The Borodin String Quartet established itself as an active ensemble in 1945, and so in 2005 it marked its 60th anniversary. The Tchaikovsky Souvenir de Florence (1890) marks his final excursion into the chamber music realm, and the work most often plays as conceived – as a string sextet. The quartet-form offered here does not diminish the grand lines, and it does link us musically to the spirit of Hugo Wolf’s Italian Serenade. The contrapuntal lines stand out clearly, as they must in the smaller medium with its  concomitant focus on inner details. Most of the Borodin Quartet’s tempos prove quite brisk, and the ferocity of the opening line and subsequent reappearances strike us with passionate resolve. A series of symphonic chords sets the tone for the lovely Adagio cantabile--with its misterioso central section–in pizzicato triplets under a most operatic utterance. When  the four instruments convert the theme to a mighty chorale, the labor of love has indeed been consummated.
The viola briefly assumes the mantle of the rustic third movement in A Minor, the first of the two movements that carry a distinctly Russian flavor. Passing the tune to the first violin with harmonization, the music gains a thrilling sense of purpose. The cellist, too, has his moment in the grumbling sun, the music suddenly sliding into a trio of Mendelssohnian pizzicati and scampering playfulness. Cross rhythms, contrapuntal development, and symphonic convulsions define the lusty last movement, Allegro vivace, Tchaikovsky’s trying to balance his folk-Russian passion with (Germanic) classical, polyphonic procedures, the musical duality of his entire creative oeuvre.

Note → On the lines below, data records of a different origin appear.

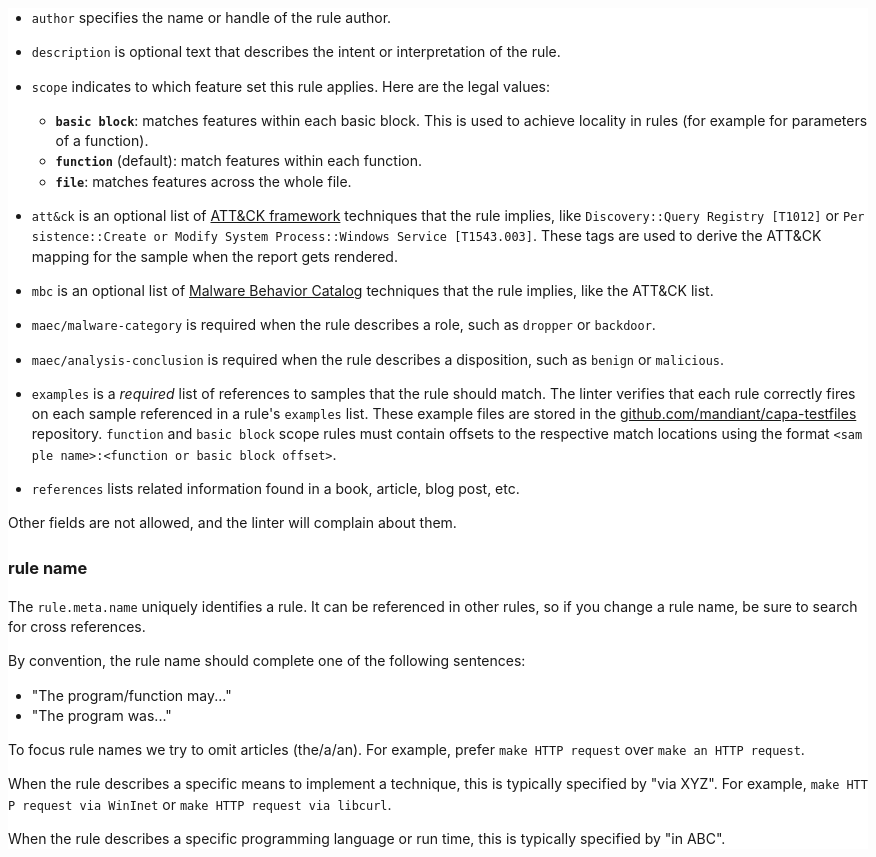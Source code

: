   - `author` specifies the name or handle of the rule author.
  
  - `description` is optional text that describes the intent or interpretation of the rule.

  - `scope` indicates to which feature set this rule applies.
    Here are the legal values:
    - **`basic block`**: matches features within each basic block.
      This is used to achieve locality in rules (for example for parameters of a function).
    - **`function`** (default): match features within each function.
    - **`file`**: matches features across the whole file.
      
  - `att&ck` is an optional list of [ATT&CK framework](https://attack.mitre.org/) techniques that the rule implies, like 
`Discovery::Query Registry [T1012]` or `Persistence::Create or Modify System Process::Windows Service [T1543.003]`.
These tags are used to derive the ATT&CK mapping for the sample when the report gets rendered.

  - `mbc` is an optional list of [Malware Behavior Catalog](https://github.com/MBCProject/mbc-markdown) techniques that the rule implies,
like the ATT&CK list.

  - `maec/malware-category` is required when the rule describes a role, such as `dropper` or `backdoor`.

  - `maec/analysis-conclusion` is required when the rule describes a disposition, such as `benign` or `malicious`.

  - `examples` is a *required* list of references to samples that the rule should match.
The linter verifies that each rule correctly fires on each sample referenced in a rule's `examples` list.
These example files are stored in the [github.com/mandiant/capa-testfiles](https://github.com/mandiant/capa-testfiles) repository.
`function` and `basic block` scope rules must contain offsets to the respective match locations using the format `<sample name>:<function or basic block offset>`.

  - `references` lists related information found in a book, article, blog post, etc.

Other fields are not allowed, and the linter will complain about them.

### rule name

The `rule.meta.name` uniquely identifies a rule.
It can be referenced in other rules, so if you change a rule name, be sure to search for cross references.

By convention, the rule name should complete one of the following sentences:
  - "The program/function may..."
  - "The program was..."

To focus rule names we try to omit articles (the/a/an).
For example, prefer `make HTTP request` over `make an HTTP request`.

When the rule describes a specific means to implement a technique, this is typically specified by "via XYZ".
For example, `make HTTP request via WinInet` or `make HTTP request via libcurl`.

When the rule describes a specific programming language or run time, this is typically specified by "in ABC".
  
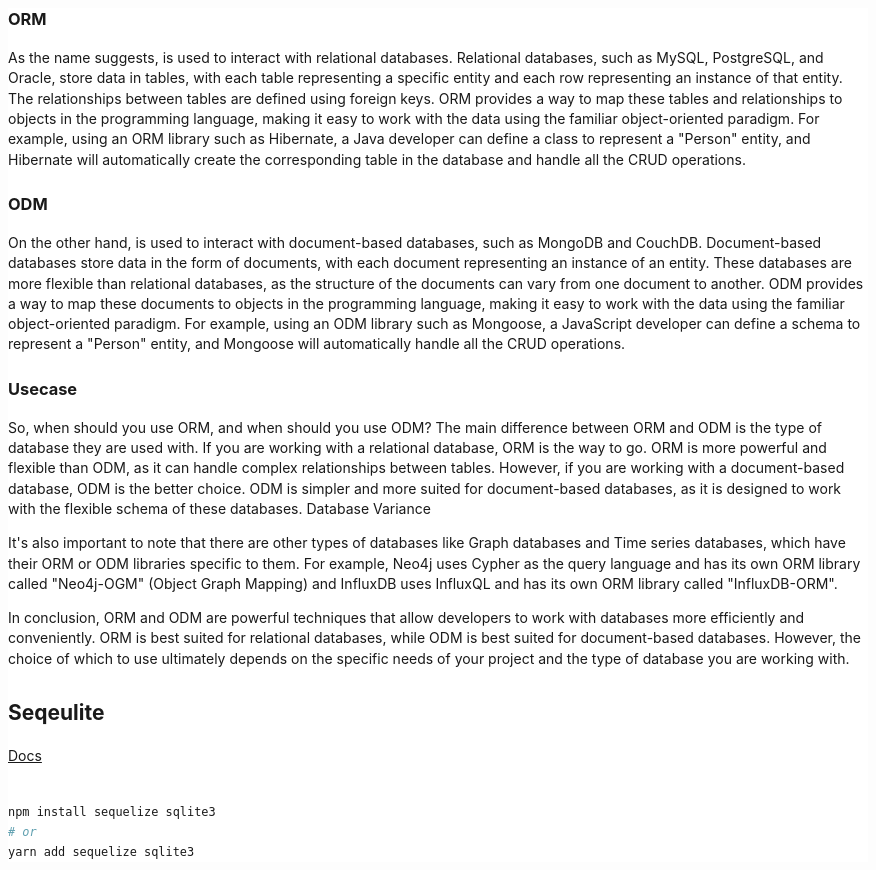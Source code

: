 ### ORM

As the name suggests, is used to interact with relational databases. Relational databases, such as MySQL, PostgreSQL, and Oracle, store data in tables, with each table representing a specific entity and each row representing an instance of that entity. The relationships between tables are defined using foreign keys. ORM provides a way to map these tables and relationships to objects in the programming language, making it easy to work with the data using the familiar object-oriented paradigm. For example, using an ORM library such as Hibernate, a Java developer can define a class to represent a "Person" entity, and Hibernate will automatically create the corresponding table in the database and handle all the CRUD operations.

### ODM

On the other hand, is used to interact with document-based databases, such as MongoDB and CouchDB. Document-based databases store data in the form of documents, with each document representing an instance of an entity. These databases are more flexible than relational databases, as the structure of the documents can vary from one document to another. ODM provides a way to map these documents to objects in the programming language, making it easy to work with the data using the familiar object-oriented paradigm. For example, using an ODM library such as Mongoose, a JavaScript developer can define a schema to represent a "Person" entity, and Mongoose will automatically handle all the CRUD operations.

### Usecase

So, when should you use ORM, and when should you use ODM? The main difference between ORM and ODM is the type of database they are used with. If you are working with a relational database, ORM is the way to go. ORM is more powerful and flexible than ODM, as it can handle complex relationships between tables. However, if you are working with a document-based database, ODM is the better choice. ODM is simpler and more suited for document-based databases, as it is designed to work with the flexible schema of these databases.
Database Variance

It's also important to note that there are other types of databases like Graph databases and Time series databases, which have their ORM or ODM libraries specific to them. For example, Neo4j uses Cypher as the query language and has its own ORM library called "Neo4j-OGM" (Object Graph Mapping) and InfluxDB uses InfluxQL and has its own ORM library called "InfluxDB-ORM".

In conclusion, ORM and ODM are powerful techniques that allow developers to work with databases more efficiently and conveniently. ORM is best suited for relational databases, while ODM is best suited for document-based databases. However, the choice of which to use ultimately depends on the specific needs of your project and the type of database you are working with.

## Seqeulite

[Docs](https://sequelize.org/docs/v6/getting-started/)

```sh

npm install sequelize sqlite3
# or
yarn add sequelize sqlite3
```
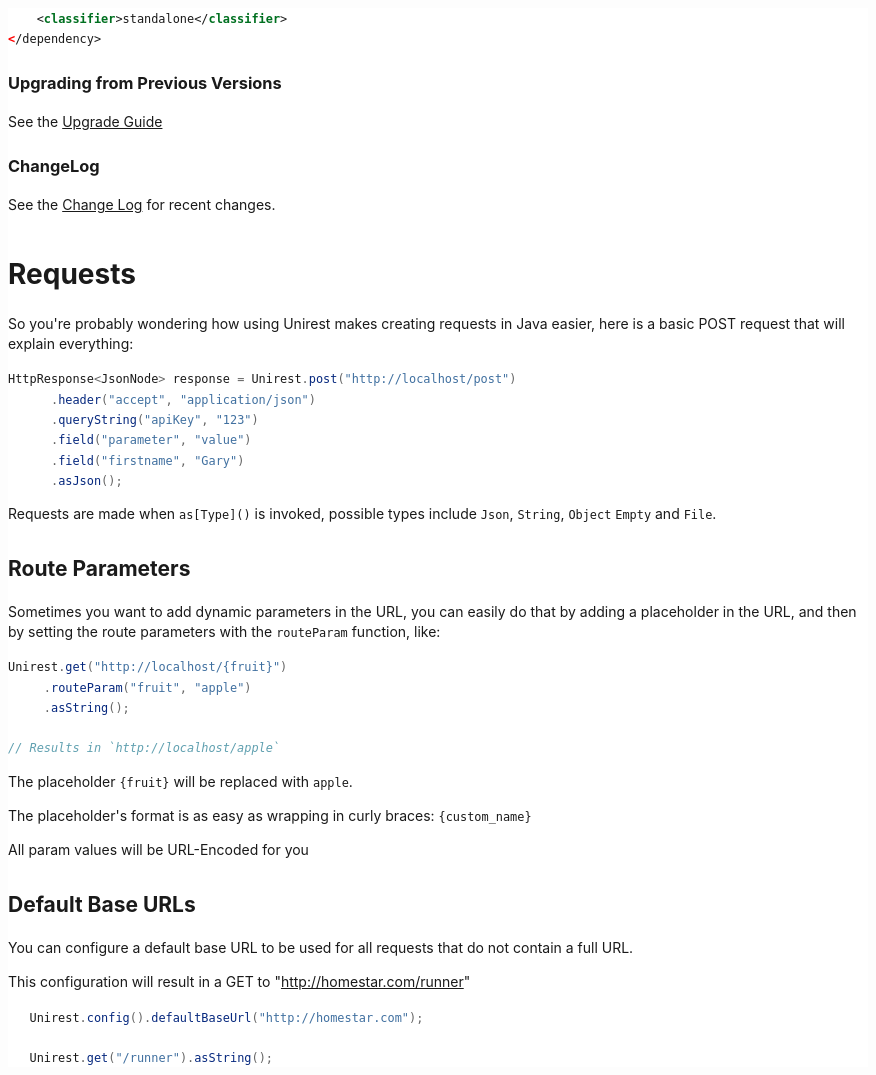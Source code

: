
 ```xml
    <classifier>standalone</classifier>
</dependency>

```

### Upgrading from Previous Versions
See the [Upgrade Guide](https://github.com/Kong/unirest-java/blob/master/UPGRADE_GUIDE.md)

### ChangeLog 
See the [Change Log](https://github.com/Kong/unirest-java/blob/master/CHANGELOG.md) for recent changes.

# Requests
So you're probably wondering how using Unirest makes creating requests in Java easier, here is a basic POST request that will explain everything:

```java
HttpResponse<JsonNode> response = Unirest.post("http://localhost/post")
      .header("accept", "application/json")
      .queryString("apiKey", "123")
      .field("parameter", "value")
      .field("firstname", "Gary")
      .asJson();
```

Requests are made when `as[Type]()` is invoked, possible types include `Json`, `String`, `Object` `Empty` and `File`.


## Route Parameters
Sometimes you want to add dynamic parameters in the URL, you can easily do that by adding a placeholder in the URL, and then by setting the route parameters with the `routeParam` function, like:

```java
Unirest.get("http://localhost/{fruit}")
     .routeParam("fruit", "apple")
     .asString();

// Results in `http://localhost/apple`
```
The placeholder `{fruit}` will be replaced with `apple`.

The placeholder's format is as easy as wrapping in curly braces: `{custom_name}`

All param values will be URL-Encoded for you

## Default Base URLs
You  can configure a default base URL to be used for all requests that do not contain a full URL.

This configuration will result in a GET to "http://homestar.com/runner"
```java
   Unirest.config().defaultBaseUrl("http://homestar.com");
    
   Unirest.get("/runner").asString();
```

The full orchestra returns with Evgeny Svetlanov’s leading the USSR Symphony in the 1873 fantasia The Tempest, after William Shakespeare’s late drama on the nature of the creative imagination. Inspired by Vladimir Stasov, Tchaikovsky proceeded with The Tempest along the same lines he had employed in Romeo and Juliet. Divided strings announce a “sea” motif we know from our incursions into Rimsky-Korsakov, although the ostinati could be taken for early Bruckner. Brass interjections raise the spirit of Prospero, while animated string figures in a Mendelssohnian vein usher in Ariel. A visceral storm in Russian doxology shipwrecks Ferdinand on the magic isle, where “the first timid feelings of love of Miranda” congeal first in the cellos and then in orchestra, tutti. The romantic effusions suffer interruption from Ariel and a new grotesque impulse, Caliban, whose slashing lines and chromatic scales in the punctuated woodwinds well anticipate Stravinsky. Svetlanov now permits the love theme in all its operatic grandeur to rival the Romeo and Juliet surges of passion. The Herculean power of Prospero himself erupts in Lisztian harmony, eventually dissipating as Prospero relinquishes his magic for human possibilities, the eternal sea the only remnant of the shifting tides of mortal affairs.